━━━ Task material

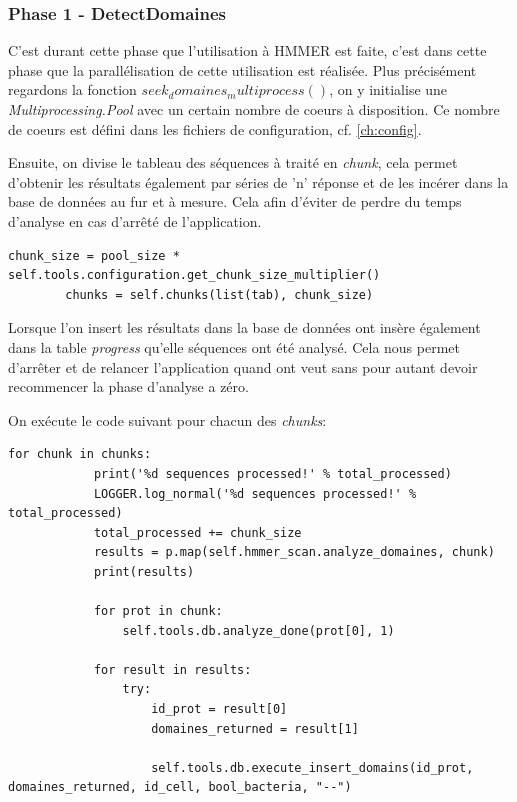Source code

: \subsubsection{Phase 1 - DetectDomaines}

C'est durant cette phase que l'utilisation à HMMER est faite, c'est dans cette phase que la parallélisation de cette utilisation est réalisée. Plus précisément regardons la fonction \emph{$seek_domaines_multiprocess()$}, on y initialise une \emph{Multiprocessing.Pool} avec un certain nombre de coeurs à disposition. Ce nombre de coeurs est défini dans les fichiers de configuration, cf. \ref{ch:config}.

Ensuite, on divise le tableau des séquences à traité en \emph{chunk}, cela permet d'obtenir les résultats également par séries de 'n' réponse et de les incérer dans la base de données au fur et à mesure. Cela afin d'éviter de perdre du temps d'analyse en cas d'arrêté de l'application.

\lstset{language=python}
\begin{lstlisting}[frame=single]
chunk_size = pool_size * self.tools.configuration.get_chunk_size_multiplier()
        chunks = self.chunks(list(tab), chunk_size)
\end{lstlisting} 

Lorsque l'on insert les résultats dans la base de données ont insère également dans la table \emph{progress} qu'elle séquences ont été analysé. Cela nous permet d'arrêter et de relancer l'application quand ont veut sans pour autant devoir recommencer la phase d'analyse a zéro.

On exécute le code suivant pour chacun des \emph{chunks}:
\begin{lstlisting}[frame=single]
for chunk in chunks:
            print('%d sequences processed!' % total_processed)
            LOGGER.log_normal('%d sequences processed!' % total_processed)
            total_processed += chunk_size
            results = p.map(self.hmmer_scan.analyze_domaines, chunk)
            print(results)

            for prot in chunk:
                self.tools.db.analyze_done(prot[0], 1)

            for result in results:
                try:
                    id_prot = result[0]
                    domaines_returned = result[1]

                    self.tools.db.execute_insert_domains(id_prot, domaines_returned, id_cell, bool_bacteria, "--")
\end{lstlisting} 

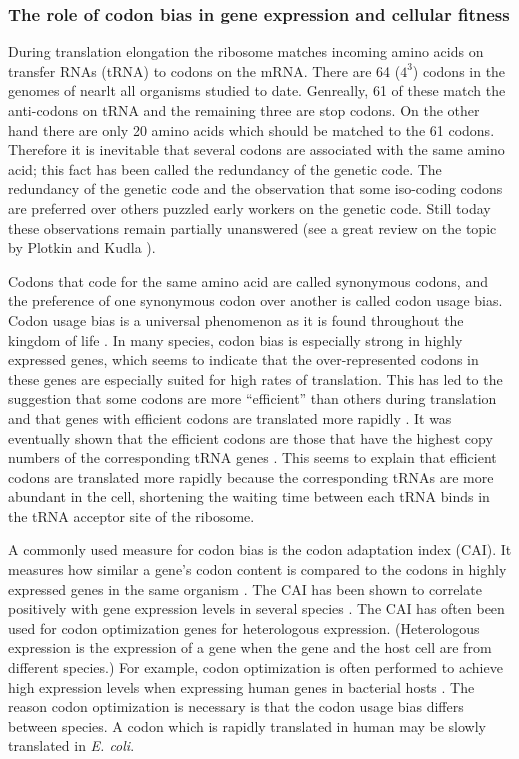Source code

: \subsubsection{The role of codon bias in gene expression and cellular fitness}
During translation elongation the ribosome matches incoming amino acids on
transfer RNAs (tRNA) to codons on the mRNA. There are 64 ($4^3$) codons in the
genomes of nearlt all organisms studied to date. Genreally, 61 of these match
the anti-codons on tRNA and the remaining three are stop codons. On the other
hand there are only 20 amino acids which should be matched to the 61 codons.
Therefore it is inevitable that several codons are associated with the same
amino acid; this fact has been called the redundancy of the genetic code. The
redundancy of the genetic code and the observation that some iso-coding codons
are preferred over others puzzled early workers on the genetic code. Still
today these observations remain partially unanswered (see a great review on the
topic by Plotkin and Kudla \cite{plotkin_synonymous_2011}).

Codons that code for the same amino acid are called synonymous codons, and the
preference of one synonymous codon over another is called codon usage bias.
Codon usage bias is a universal phenomenon as it is found throughout the
kingdom of life \cite{sharp_codon_1988}. In many species, codon bias is
especially strong in highly expressed genes, which seems to indicate that the
over-represented codons in these genes are especially suited for high rates of
translation.  This has led to the suggestion that some codons are more
``efficient'' than others during translation and that genes with efficient
codons are translated more rapidly \cite{moriyama_gene_1998}. It was eventually
shown that the efficient codons are those that have the highest copy numbers of
the corresponding tRNA genes \cite{reis_solving_2004, elf_selective_2003}. This
seems to explain that efficient codons are translated more rapidly because the
corresponding tRNAs are more abundant in the cell, shortening the waiting time
between each tRNA binds in the tRNA acceptor site of the ribosome.

A commonly used measure for codon bias is the codon adaptation index (CAI). It
measures how similar a gene's codon content is compared to the codons in highly
expressed genes in the same organism \cite{sharp_codon_1987}. The CAI has been
shown to correlate positively with gene expression levels in several species
\cite{duret_expression_1999, jansen_revisiting_2003}. The CAI has often been
used for codon optimization genes for heterologous expression. (Heterologous
expression is the expression of a gene when the gene and the host cell are from
different species.) For example, codon optimization is often performed to
achieve high expression levels when expressing human genes in bacterial hosts
\cite{gustafsson_codon_2004}. The reason codon optimization is necessary is
that the codon usage bias differs between species. A codon which is rapidly
translated in human may be slowly translated in \textit{E. coli}.


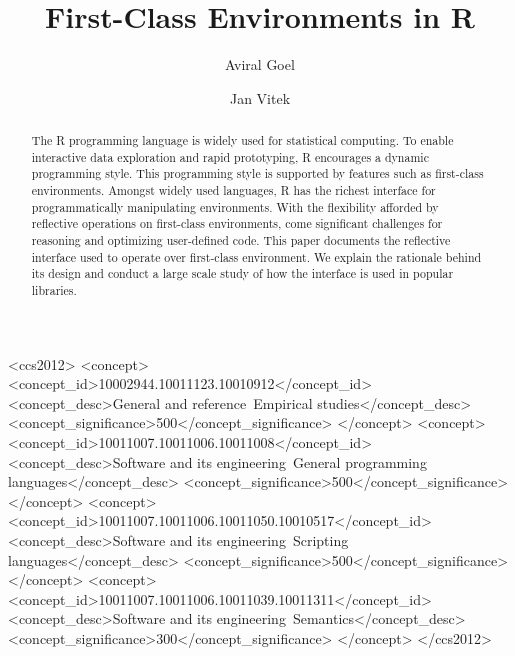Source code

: \documentclass[10pt,review,sigplan,authorversion=true]{acmart}
\begin{document}
\title{First-Class Environments in R}
\author{Aviral Goel}
\author{Jan Vitek}
\authorsaddresses{}
\renewcommand{\shortauthors}{Goel, Vitek}


\begin{abstract}
  The R programming language is widely used for statistical computing. To enable
  interactive data exploration and rapid prototyping, R encourages a dynamic
  programming style. This programming style is supported by features such as
  first-class environments. Amongst widely used languages, R has the richest
  interface for programmatically manipulating environments. With the flexibility
  afforded by reflective operations on first-class environments, come
  significant challenges for reasoning and optimizing user-defined code. This
  paper documents the reflective interface used to operate over first-class
  environment. We explain the rationale behind its design and conduct a large
  scale study of how the interface is used in popular libraries.
\end{abstract}

\begin{CCSXML}
<ccs2012>
<concept>
<concept_id>10002944.10011123.10010912</concept_id>
<concept_desc>General and reference~Empirical studies</concept_desc>
<concept_significance>500</concept_significance>
</concept>
<concept>
<concept_id>10011007.10011006.10011008</concept_id>
<concept_desc>Software and its engineering~General programming languages</concept_desc>
<concept_significance>500</concept_significance>
</concept>
<concept>
<concept_id>10011007.10011006.10011050.10010517</concept_id>
<concept_desc>Software and its engineering~Scripting languages</concept_desc>
<concept_significance>500</concept_significance>
</concept>
<concept>
<concept_id>10011007.10011006.10011039.10011311</concept_id>
<concept_desc>Software and its engineering~Semantics</concept_desc>
<concept_significance>300</concept_significance>
</concept>
</ccs2012>
\end{CCSXML}


\end{document}
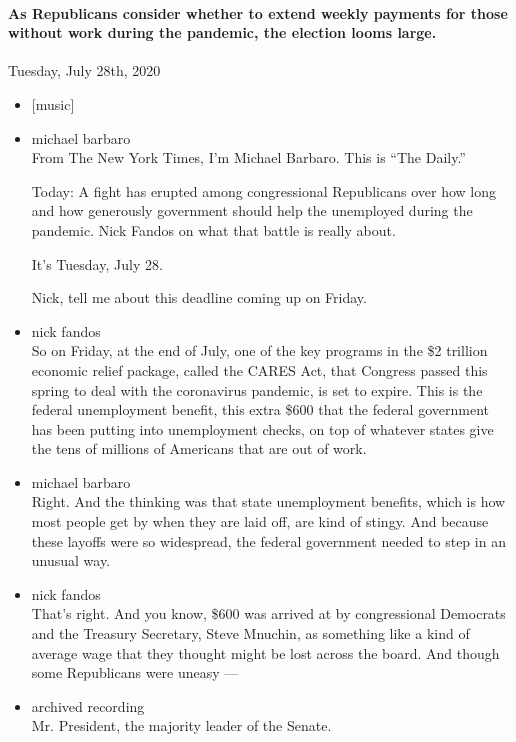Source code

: \hypertarget{as-republicans-consider-whether-to-extend-weekly-payments-for-those-without-work-during-the-pandemic-the-election-looms-large}{%
\paragraph{As Republicans consider whether to extend weekly payments for
those without work during the pandemic, the election looms
large.}\label{as-republicans-consider-whether-to-extend-weekly-payments-for-those-without-work-during-the-pandemic-the-election-looms-large}}

Tuesday, July 28th, 2020

\begin{itemize}
\item
  {[}music{]}
\item
  michael barbaro\\
  From The New York Times, I'm Michael Barbaro. This is ``The Daily.''

  Today: A fight has erupted among congressional Republicans over how
  long and how generously government should help the unemployed during
  the pandemic. Nick Fandos on what that battle is really about.

  It's Tuesday, July 28.

  Nick, tell me about this deadline coming up on Friday.
\item
  nick fandos\\
  So on Friday, at the end of July, one of the key programs in the \$2
  trillion economic relief package, called the CARES Act, that Congress
  passed this spring to deal with the coronavirus pandemic, is set to
  expire. This is the federal unemployment benefit, this extra \$600
  that the federal government has been putting into unemployment checks,
  on top of whatever states give the tens of millions of Americans that
  are out of work.
\item
  michael barbaro\\
  Right. And the thinking was that state unemployment benefits, which is
  how most people get by when they are laid off, are kind of stingy. And
  because these layoffs were so widespread, the federal government
  needed to step in an unusual way.
\item
  nick fandos\\
  That's right. And you know, \$600 was arrived at by congressional
  Democrats and the Treasury Secretary, Steve Mnuchin, as something like
  a kind of average wage that they thought might be lost across the
  board. And though some Republicans were uneasy ---
\item
  archived recording\\
  Mr. President, the majority leader of the Senate.
\end{itemize}


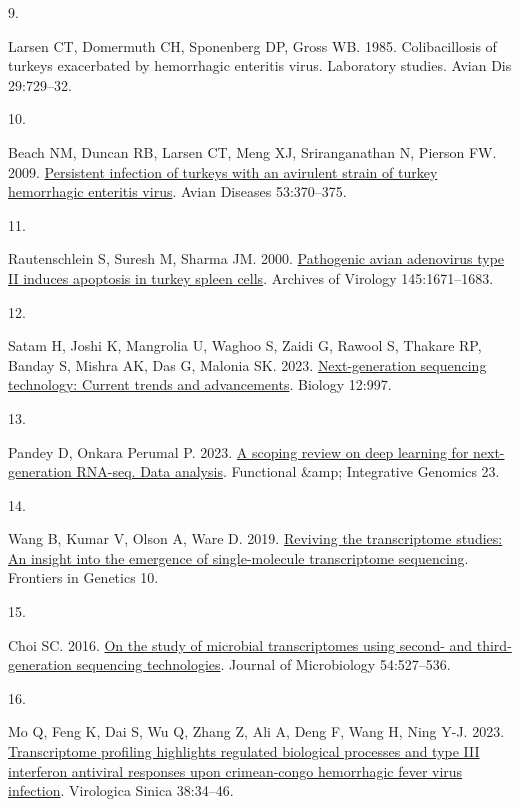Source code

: \documentclass[
]{article}
\newlength{\cslhangindent}
\newlength{\csllabelwidth}
\newenvironment{CSLReferences}[2] %
 {\begin{list}{}{%
  \setlength{\itemindent}{0pt}
  \setlength{\leftmargin}{0pt}
  \setlength{\parsep}{0pt}
  \ifodd #1
   \setlength{\leftmargin}{\cslhangindent}
   \setlength{\itemindent}{-1\cslhangindent}
  \fi
  \setlength{\itemsep}{#2\baselineskip}}}
 {\end{list}}
\newcommand{\CSLLeftMargin}[1]{\parbox[t]{\csllabelwidth}{\strut#1\strut}}
\newcommand{\CSLRightInline}[1]{\parbox[t]{\linewidth - \csllabelwidth}{\strut#1\strut}}
\begin{document}
\begin{CSLReferences}{0}{1}
\CSLLeftMargin{9. }%
\CSLRightInline{Larsen CT, Domermuth CH, Sponenberg DP, Gross WB. 1985.
Colibacillosis of turkeys exacerbated by hemorrhagic enteritis virus.
Laboratory studies. Avian Dis 29:729--32.}

\CSLLeftMargin{10. }%
\CSLRightInline{Beach NM, Duncan RB, Larsen CT, Meng XJ, Sriranganathan
N, Pierson FW. 2009.
\href{https://doi.org/10.1637/8575-010509-reg.1}{Persistent infection of
turkeys with an avirulent strain of turkey hemorrhagic enteritis virus}.
Avian Diseases 53:370--375.}

\CSLLeftMargin{11. }%
\CSLRightInline{Rautenschlein S, Suresh M, Sharma JM. 2000.
\href{https://doi.org/10.1007/s007050070083}{Pathogenic avian adenovirus
type II induces apoptosis in turkey spleen cells}. Archives of Virology
145:1671--1683.}

\CSLLeftMargin{12. }%
\CSLRightInline{Satam H, Joshi K, Mangrolia U, Waghoo S, Zaidi G, Rawool
S, Thakare RP, Banday S, Mishra AK, Das G, Malonia SK. 2023.
\href{https://doi.org/10.3390/biology12070997}{Next-generation
sequencing technology: Current trends and advancements}. Biology
12:997.}

\CSLLeftMargin{13. }%
\CSLRightInline{Pandey D, Onkara Perumal P. 2023.
\href{https://doi.org/10.1007/s10142-023-01064-6}{A scoping review on
deep learning for next-generation RNA-seq. Data analysis}. Functional
\&amp; Integrative Genomics 23.}

\CSLLeftMargin{14. }%
\CSLRightInline{Wang B, Kumar V, Olson A, Ware D. 2019.
\href{https://doi.org/10.3389/fgene.2019.00384}{Reviving the
transcriptome studies: An insight into the emergence of single-molecule
transcriptome sequencing}. Frontiers in Genetics 10.}

\CSLLeftMargin{15. }%
\CSLRightInline{Choi SC. 2016.
\href{https://doi.org/10.1007/s12275-016-6233-2}{On the study of
microbial transcriptomes using second- and third-generation sequencing
technologies}. Journal of Microbiology 54:527--536.}

\CSLLeftMargin{16. }%
\CSLRightInline{Mo Q, Feng K, Dai S, Wu Q, Zhang Z, Ali A, Deng F, Wang
H, Ning Y-J. 2023.
\href{https://doi.org/10.1016/j.virs.2022.09.002}{Transcriptome
profiling highlights regulated biological processes and type III
interferon antiviral responses upon crimean-congo hemorrhagic fever
virus infection}. Virologica Sinica 38:34--46.}


\end{CSLReferences}
\end{document}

━━━━━━

- [Instructions for the task]: Copy the entries above exactly, but only from the line holding "the corresponding tRNA" through the line holding "measures how similar", both included.

- [Response to the task]:
the corresponding tRNA genes \cite{reis_solving_2004, elf_selective_2003}. This
seems to explain that efficient codons are translated more rapidly because the
corresponding tRNAs are more abundant in the cell, shortening the waiting time
between each tRNA binds in the tRNA acceptor site of the ribosome.

A commonly used measure for codon bias is the codon adaptation index (CAI). It
measures how similar a gene's codon content is compared to the codons in highly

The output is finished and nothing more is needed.